### Records provided
*** Block opens ***

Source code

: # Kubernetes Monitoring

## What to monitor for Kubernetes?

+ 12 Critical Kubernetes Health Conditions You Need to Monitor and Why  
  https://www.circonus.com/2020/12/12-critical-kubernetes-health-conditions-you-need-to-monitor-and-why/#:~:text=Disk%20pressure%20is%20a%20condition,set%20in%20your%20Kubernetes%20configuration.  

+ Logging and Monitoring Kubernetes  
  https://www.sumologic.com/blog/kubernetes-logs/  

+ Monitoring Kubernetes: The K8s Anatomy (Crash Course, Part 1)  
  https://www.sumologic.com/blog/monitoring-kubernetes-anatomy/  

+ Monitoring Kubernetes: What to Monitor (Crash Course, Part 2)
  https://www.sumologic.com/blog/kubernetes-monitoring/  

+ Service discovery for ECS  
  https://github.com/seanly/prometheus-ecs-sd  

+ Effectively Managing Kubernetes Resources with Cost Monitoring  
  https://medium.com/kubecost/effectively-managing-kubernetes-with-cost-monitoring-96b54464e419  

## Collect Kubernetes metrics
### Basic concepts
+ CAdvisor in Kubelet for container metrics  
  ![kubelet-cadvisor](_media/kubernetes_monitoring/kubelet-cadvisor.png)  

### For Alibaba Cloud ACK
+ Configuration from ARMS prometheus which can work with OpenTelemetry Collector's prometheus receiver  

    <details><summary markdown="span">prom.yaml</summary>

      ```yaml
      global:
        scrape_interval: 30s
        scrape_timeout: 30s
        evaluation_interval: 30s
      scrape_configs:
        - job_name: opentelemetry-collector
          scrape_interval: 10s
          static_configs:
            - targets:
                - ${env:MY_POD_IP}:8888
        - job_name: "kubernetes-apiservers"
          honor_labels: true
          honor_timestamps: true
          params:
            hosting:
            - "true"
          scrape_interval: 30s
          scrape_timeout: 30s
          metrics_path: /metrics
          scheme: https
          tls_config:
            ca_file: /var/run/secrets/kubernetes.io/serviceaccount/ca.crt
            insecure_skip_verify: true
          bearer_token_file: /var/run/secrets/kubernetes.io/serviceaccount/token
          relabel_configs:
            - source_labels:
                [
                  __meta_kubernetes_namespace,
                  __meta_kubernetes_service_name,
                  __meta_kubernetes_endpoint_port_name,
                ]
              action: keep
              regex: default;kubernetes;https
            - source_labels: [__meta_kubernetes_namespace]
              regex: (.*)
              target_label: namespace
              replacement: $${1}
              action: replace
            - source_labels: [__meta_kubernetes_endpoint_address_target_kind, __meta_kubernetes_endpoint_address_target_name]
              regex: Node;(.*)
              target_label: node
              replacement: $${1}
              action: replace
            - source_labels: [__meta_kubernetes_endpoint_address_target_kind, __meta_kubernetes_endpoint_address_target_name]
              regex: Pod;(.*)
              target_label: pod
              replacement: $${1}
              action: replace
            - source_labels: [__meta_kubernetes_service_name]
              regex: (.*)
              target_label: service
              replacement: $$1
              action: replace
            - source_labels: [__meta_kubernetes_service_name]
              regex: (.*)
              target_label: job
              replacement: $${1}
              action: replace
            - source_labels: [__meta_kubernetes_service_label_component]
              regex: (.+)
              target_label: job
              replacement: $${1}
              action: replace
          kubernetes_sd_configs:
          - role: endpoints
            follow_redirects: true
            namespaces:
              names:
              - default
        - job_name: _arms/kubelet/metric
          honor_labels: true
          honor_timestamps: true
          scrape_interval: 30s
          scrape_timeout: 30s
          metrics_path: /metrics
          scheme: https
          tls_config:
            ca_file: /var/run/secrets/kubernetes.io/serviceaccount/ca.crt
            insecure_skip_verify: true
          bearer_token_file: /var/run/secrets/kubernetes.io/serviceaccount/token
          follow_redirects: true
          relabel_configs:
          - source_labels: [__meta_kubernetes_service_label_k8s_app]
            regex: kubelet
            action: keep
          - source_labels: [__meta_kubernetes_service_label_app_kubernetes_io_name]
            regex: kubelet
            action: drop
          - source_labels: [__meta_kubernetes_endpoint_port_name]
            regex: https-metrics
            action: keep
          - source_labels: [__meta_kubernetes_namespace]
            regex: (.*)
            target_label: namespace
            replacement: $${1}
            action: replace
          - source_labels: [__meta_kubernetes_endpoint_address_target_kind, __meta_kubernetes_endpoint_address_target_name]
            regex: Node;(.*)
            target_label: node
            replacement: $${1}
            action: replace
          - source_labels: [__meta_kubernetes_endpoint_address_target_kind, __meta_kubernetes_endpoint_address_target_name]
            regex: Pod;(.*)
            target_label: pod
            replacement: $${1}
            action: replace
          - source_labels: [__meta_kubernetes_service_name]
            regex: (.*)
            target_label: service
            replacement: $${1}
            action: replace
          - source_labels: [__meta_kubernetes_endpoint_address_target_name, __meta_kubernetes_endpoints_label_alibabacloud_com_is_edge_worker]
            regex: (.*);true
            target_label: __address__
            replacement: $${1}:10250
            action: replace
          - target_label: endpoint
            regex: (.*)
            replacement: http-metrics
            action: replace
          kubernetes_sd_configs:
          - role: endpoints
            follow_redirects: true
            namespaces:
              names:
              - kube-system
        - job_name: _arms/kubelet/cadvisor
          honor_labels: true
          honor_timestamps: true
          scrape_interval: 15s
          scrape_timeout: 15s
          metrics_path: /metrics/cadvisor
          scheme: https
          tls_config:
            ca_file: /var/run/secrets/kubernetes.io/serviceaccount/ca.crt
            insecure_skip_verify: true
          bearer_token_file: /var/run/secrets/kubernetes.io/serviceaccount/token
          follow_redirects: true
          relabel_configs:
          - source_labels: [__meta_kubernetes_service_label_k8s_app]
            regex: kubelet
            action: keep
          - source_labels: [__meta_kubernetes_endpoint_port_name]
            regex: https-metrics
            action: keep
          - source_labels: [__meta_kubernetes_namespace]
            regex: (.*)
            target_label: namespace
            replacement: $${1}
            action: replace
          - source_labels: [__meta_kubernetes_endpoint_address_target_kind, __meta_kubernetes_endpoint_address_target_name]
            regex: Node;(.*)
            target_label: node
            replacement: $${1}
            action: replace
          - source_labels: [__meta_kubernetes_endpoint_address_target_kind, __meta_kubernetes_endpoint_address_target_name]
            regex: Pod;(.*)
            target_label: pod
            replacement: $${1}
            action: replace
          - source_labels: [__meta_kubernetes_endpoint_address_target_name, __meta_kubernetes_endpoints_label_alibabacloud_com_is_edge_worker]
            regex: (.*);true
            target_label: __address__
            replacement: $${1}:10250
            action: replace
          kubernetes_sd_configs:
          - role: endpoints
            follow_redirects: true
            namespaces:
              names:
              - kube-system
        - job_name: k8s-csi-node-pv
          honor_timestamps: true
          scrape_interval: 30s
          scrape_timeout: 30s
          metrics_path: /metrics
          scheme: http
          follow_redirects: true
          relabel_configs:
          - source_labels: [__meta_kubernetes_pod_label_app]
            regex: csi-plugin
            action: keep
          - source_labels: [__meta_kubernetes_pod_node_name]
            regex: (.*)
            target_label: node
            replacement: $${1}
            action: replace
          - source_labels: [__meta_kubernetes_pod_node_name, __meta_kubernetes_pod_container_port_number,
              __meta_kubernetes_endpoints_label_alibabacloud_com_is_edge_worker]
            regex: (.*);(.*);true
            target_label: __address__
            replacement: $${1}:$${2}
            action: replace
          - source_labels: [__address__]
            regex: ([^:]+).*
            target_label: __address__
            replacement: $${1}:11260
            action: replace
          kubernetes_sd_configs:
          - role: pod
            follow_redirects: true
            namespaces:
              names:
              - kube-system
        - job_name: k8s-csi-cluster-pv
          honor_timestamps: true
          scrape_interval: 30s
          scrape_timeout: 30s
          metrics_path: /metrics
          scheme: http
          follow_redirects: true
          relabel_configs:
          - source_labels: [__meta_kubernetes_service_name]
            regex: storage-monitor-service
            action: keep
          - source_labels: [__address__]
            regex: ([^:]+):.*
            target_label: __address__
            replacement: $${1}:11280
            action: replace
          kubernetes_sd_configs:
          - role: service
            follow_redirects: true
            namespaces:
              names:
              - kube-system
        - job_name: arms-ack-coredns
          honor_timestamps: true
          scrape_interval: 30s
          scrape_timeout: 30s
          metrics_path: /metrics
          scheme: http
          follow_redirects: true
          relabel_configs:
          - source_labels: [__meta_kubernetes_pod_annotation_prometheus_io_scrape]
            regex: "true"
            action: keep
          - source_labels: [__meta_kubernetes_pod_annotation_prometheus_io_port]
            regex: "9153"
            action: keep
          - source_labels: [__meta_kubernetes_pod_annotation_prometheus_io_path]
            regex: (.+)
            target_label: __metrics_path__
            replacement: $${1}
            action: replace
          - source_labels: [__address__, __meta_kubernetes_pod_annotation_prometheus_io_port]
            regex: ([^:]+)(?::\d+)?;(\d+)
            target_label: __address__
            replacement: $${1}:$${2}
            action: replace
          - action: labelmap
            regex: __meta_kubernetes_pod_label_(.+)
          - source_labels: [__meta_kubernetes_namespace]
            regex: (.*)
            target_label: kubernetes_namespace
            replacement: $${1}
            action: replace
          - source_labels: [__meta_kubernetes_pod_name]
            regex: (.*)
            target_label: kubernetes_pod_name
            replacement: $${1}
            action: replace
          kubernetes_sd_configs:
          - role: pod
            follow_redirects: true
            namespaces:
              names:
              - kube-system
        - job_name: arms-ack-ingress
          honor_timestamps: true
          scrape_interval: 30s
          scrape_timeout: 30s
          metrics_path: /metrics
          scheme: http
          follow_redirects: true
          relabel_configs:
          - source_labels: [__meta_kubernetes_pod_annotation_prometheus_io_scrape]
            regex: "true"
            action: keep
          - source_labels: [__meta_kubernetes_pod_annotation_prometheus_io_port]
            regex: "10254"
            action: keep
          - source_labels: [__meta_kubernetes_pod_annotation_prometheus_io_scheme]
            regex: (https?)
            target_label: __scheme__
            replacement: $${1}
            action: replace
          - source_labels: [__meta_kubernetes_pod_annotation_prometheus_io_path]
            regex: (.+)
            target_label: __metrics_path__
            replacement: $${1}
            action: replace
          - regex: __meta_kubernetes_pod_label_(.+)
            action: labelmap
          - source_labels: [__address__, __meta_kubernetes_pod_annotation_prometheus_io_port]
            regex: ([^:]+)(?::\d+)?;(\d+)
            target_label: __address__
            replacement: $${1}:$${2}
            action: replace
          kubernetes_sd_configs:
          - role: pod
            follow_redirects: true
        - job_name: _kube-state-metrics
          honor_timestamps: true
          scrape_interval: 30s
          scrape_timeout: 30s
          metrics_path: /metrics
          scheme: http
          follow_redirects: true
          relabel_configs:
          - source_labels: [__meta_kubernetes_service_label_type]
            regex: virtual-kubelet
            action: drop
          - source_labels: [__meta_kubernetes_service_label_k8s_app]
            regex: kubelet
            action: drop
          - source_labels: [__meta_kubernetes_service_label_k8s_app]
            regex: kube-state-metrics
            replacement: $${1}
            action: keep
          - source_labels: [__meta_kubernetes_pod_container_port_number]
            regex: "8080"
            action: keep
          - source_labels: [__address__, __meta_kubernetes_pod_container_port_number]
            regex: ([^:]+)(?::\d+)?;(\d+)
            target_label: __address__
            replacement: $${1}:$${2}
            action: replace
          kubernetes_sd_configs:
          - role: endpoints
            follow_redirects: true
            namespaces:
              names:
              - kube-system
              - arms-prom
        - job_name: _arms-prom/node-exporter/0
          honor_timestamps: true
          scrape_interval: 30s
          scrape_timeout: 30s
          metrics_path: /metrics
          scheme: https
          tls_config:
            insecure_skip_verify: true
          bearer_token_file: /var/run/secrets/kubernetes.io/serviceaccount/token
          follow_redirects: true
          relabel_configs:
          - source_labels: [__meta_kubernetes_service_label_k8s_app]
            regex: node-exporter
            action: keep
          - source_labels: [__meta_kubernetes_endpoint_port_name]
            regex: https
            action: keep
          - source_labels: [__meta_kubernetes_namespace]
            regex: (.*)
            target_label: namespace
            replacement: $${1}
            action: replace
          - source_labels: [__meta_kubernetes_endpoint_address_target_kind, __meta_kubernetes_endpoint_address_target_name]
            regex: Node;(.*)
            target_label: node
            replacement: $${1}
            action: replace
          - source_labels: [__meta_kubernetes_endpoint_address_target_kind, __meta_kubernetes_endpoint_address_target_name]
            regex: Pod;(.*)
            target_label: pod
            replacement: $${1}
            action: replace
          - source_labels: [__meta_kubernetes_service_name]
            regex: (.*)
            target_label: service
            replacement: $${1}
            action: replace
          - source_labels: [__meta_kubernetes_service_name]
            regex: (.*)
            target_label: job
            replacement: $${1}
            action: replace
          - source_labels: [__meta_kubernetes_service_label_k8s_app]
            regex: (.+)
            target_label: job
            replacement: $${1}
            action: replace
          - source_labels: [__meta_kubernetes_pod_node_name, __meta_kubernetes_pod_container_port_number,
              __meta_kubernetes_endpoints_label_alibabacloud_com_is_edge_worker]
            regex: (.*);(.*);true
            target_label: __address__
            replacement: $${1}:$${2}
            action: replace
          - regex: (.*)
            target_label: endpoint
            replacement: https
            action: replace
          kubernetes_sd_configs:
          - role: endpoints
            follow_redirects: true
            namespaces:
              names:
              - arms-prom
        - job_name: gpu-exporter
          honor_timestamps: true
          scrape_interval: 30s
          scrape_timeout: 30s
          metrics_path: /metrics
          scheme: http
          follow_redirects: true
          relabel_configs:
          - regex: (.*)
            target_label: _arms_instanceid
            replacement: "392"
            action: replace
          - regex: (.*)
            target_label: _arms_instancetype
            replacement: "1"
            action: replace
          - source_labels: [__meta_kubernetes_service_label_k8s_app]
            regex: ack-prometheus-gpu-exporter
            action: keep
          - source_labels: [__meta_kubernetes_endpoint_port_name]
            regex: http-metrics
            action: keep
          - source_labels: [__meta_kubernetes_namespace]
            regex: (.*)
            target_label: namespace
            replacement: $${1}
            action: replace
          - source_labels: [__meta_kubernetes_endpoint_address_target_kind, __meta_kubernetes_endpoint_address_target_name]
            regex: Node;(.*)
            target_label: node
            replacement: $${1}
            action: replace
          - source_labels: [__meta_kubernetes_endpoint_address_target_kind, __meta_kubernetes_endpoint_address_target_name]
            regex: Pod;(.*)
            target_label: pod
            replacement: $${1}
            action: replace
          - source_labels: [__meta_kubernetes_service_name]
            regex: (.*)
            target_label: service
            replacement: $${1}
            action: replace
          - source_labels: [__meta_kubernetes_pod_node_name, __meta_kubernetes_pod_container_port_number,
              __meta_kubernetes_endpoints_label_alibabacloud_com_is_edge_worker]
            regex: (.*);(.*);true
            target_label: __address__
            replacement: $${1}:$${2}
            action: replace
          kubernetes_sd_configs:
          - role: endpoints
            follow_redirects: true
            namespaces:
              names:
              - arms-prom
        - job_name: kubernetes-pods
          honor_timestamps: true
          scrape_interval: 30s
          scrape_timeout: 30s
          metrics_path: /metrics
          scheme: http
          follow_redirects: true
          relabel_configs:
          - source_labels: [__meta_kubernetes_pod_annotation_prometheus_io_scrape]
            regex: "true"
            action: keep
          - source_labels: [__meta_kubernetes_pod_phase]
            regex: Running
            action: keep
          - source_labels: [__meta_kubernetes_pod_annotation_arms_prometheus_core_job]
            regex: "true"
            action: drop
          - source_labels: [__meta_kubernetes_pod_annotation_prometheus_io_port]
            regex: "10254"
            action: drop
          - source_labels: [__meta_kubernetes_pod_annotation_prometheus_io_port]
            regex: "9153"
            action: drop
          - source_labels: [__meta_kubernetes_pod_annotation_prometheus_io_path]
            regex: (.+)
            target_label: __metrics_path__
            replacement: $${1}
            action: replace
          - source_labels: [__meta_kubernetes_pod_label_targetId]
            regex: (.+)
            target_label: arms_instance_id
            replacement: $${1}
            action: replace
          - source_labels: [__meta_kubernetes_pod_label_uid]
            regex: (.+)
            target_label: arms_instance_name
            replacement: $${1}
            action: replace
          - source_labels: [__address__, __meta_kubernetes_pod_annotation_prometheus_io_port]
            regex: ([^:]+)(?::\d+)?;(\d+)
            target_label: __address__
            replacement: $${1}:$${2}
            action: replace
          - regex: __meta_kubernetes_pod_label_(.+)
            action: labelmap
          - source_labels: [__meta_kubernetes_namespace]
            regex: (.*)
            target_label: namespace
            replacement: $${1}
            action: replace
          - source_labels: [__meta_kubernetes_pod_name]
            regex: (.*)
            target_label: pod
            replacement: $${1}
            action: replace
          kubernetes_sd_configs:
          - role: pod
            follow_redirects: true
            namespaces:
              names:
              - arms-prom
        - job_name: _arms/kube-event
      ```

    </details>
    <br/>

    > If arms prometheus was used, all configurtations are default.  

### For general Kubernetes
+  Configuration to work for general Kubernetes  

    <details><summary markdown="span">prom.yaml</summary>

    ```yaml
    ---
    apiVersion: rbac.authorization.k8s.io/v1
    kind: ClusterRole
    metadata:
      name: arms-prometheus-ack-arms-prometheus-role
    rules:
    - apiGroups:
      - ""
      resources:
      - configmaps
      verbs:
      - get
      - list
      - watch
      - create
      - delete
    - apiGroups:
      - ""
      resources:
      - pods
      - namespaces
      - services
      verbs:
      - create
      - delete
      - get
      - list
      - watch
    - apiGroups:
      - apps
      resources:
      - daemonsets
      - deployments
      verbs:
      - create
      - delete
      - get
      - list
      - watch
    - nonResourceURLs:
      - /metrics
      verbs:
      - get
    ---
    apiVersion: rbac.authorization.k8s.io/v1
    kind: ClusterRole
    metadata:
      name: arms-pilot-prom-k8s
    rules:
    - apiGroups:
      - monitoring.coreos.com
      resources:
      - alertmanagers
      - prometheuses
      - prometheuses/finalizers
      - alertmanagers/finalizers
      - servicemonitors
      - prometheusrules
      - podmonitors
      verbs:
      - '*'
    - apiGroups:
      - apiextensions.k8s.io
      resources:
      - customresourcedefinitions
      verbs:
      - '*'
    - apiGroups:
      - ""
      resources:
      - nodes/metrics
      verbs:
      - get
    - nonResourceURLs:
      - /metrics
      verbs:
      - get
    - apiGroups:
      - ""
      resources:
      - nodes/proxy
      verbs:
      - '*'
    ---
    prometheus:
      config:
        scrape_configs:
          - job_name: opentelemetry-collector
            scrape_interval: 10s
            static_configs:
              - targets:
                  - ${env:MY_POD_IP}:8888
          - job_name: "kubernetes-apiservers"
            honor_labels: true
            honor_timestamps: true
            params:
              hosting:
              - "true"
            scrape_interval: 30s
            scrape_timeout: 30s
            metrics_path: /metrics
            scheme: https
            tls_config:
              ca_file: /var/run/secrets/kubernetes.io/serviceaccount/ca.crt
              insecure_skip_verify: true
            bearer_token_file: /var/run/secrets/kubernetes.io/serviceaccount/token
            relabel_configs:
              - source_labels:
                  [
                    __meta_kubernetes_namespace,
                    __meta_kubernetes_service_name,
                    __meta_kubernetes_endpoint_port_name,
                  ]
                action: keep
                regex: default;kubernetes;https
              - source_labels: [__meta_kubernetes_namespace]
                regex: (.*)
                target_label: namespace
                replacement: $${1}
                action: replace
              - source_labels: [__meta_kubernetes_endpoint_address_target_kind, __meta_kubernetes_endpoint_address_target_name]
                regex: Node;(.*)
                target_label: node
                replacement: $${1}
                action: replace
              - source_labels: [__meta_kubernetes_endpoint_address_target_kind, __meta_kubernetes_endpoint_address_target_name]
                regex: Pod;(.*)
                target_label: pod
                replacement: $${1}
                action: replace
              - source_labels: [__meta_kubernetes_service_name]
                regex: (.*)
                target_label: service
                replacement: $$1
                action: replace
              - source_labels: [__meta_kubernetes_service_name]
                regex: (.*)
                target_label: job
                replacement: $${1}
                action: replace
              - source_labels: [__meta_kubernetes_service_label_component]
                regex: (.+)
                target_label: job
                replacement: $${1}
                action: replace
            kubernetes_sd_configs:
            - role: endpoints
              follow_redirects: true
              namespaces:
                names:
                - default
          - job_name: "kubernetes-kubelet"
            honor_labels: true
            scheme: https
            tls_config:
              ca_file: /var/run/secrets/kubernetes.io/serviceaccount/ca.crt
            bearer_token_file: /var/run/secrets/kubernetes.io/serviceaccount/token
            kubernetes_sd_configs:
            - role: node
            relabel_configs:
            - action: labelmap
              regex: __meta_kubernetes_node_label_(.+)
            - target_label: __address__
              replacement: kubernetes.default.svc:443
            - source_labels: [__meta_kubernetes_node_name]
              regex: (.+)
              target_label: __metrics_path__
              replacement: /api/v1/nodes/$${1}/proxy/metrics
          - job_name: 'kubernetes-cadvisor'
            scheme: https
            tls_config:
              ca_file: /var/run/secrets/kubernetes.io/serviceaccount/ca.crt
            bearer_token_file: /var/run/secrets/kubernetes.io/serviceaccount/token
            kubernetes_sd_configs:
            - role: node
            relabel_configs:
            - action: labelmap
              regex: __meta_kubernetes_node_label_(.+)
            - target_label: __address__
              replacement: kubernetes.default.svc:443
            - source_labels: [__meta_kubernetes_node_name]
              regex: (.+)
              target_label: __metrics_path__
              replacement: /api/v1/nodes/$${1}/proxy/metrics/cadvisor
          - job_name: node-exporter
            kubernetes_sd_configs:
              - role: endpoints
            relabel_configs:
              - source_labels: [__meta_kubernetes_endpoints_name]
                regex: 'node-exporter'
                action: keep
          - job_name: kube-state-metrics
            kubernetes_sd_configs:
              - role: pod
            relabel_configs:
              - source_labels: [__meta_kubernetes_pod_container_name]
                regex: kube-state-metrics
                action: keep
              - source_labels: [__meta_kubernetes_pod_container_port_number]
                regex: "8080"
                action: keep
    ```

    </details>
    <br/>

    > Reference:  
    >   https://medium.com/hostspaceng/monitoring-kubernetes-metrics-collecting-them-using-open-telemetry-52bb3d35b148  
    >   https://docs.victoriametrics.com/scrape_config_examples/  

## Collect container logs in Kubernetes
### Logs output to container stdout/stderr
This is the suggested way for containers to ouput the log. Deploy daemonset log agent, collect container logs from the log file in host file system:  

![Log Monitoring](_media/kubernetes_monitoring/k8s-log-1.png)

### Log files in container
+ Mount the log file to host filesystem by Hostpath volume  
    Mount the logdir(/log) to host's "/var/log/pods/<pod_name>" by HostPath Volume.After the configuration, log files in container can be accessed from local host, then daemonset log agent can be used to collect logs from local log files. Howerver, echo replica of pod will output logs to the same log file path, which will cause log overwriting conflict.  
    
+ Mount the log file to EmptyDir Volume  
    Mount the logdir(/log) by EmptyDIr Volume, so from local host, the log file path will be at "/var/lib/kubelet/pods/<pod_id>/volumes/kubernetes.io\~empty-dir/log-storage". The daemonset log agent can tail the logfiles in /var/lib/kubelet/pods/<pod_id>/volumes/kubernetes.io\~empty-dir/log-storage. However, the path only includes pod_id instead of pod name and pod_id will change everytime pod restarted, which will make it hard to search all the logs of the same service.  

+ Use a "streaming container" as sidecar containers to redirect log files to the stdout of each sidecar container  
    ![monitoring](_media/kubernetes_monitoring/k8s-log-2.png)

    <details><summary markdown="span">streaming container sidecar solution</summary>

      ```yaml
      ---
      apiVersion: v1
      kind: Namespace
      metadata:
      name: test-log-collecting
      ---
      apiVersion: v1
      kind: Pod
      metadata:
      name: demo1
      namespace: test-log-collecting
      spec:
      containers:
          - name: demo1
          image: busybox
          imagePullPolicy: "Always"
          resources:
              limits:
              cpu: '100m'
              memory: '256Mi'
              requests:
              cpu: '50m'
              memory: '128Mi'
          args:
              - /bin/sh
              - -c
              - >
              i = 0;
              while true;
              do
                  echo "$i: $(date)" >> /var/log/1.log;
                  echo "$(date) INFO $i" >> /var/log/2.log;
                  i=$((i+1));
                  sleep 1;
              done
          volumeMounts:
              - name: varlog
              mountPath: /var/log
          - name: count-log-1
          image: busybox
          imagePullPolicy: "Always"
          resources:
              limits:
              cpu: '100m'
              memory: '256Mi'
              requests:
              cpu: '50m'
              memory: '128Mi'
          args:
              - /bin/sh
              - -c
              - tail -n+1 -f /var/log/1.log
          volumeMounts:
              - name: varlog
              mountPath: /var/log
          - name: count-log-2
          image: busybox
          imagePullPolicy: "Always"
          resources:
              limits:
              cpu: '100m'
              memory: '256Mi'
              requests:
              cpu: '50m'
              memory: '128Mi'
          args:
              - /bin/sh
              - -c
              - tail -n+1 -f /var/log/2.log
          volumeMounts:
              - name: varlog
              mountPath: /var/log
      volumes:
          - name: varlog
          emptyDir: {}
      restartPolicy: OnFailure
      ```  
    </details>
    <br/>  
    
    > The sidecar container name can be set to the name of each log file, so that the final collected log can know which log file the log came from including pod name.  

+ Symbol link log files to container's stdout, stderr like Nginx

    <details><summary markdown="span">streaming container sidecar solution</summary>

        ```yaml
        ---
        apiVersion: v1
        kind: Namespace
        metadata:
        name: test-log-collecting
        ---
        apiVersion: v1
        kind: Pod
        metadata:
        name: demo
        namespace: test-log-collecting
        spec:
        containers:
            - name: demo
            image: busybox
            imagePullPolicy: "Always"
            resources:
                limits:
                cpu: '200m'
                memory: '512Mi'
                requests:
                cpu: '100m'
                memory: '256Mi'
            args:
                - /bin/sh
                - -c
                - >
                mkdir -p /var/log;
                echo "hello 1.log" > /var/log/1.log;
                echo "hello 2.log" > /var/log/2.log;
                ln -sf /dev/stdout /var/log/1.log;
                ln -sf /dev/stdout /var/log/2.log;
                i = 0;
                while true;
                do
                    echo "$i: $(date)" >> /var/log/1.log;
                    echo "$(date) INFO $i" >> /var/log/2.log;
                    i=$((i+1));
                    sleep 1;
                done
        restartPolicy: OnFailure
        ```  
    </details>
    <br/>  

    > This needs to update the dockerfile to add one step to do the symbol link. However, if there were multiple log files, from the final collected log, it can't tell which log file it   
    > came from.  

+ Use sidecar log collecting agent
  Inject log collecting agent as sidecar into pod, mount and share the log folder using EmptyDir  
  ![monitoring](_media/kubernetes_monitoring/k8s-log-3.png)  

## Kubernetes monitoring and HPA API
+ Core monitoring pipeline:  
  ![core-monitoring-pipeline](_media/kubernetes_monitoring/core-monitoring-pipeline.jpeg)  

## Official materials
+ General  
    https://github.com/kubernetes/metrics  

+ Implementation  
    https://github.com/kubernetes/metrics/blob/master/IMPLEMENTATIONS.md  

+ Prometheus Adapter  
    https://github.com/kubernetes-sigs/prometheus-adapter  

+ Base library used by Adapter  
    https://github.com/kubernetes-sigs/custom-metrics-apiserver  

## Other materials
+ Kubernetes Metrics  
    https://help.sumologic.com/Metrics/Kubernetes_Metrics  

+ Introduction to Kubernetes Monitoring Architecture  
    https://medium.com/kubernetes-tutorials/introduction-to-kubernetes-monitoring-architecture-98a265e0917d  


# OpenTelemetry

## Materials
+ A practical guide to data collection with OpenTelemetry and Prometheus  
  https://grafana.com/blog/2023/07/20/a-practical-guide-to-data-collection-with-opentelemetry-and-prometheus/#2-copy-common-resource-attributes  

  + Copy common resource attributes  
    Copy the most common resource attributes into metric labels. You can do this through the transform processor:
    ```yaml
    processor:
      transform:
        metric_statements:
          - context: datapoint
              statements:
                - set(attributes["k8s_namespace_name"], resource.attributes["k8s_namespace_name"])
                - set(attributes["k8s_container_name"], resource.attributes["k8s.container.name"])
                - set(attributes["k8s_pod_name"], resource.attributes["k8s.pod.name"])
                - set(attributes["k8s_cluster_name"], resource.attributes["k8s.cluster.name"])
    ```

*** Block closes ***

### Work instruction
Copy out each line of the data where the string "What" appears.

### Solution for this problem
## What to monitor for Kubernetes?
+ Monitoring Kubernetes: What to Monitor (Crash Course, Part 2)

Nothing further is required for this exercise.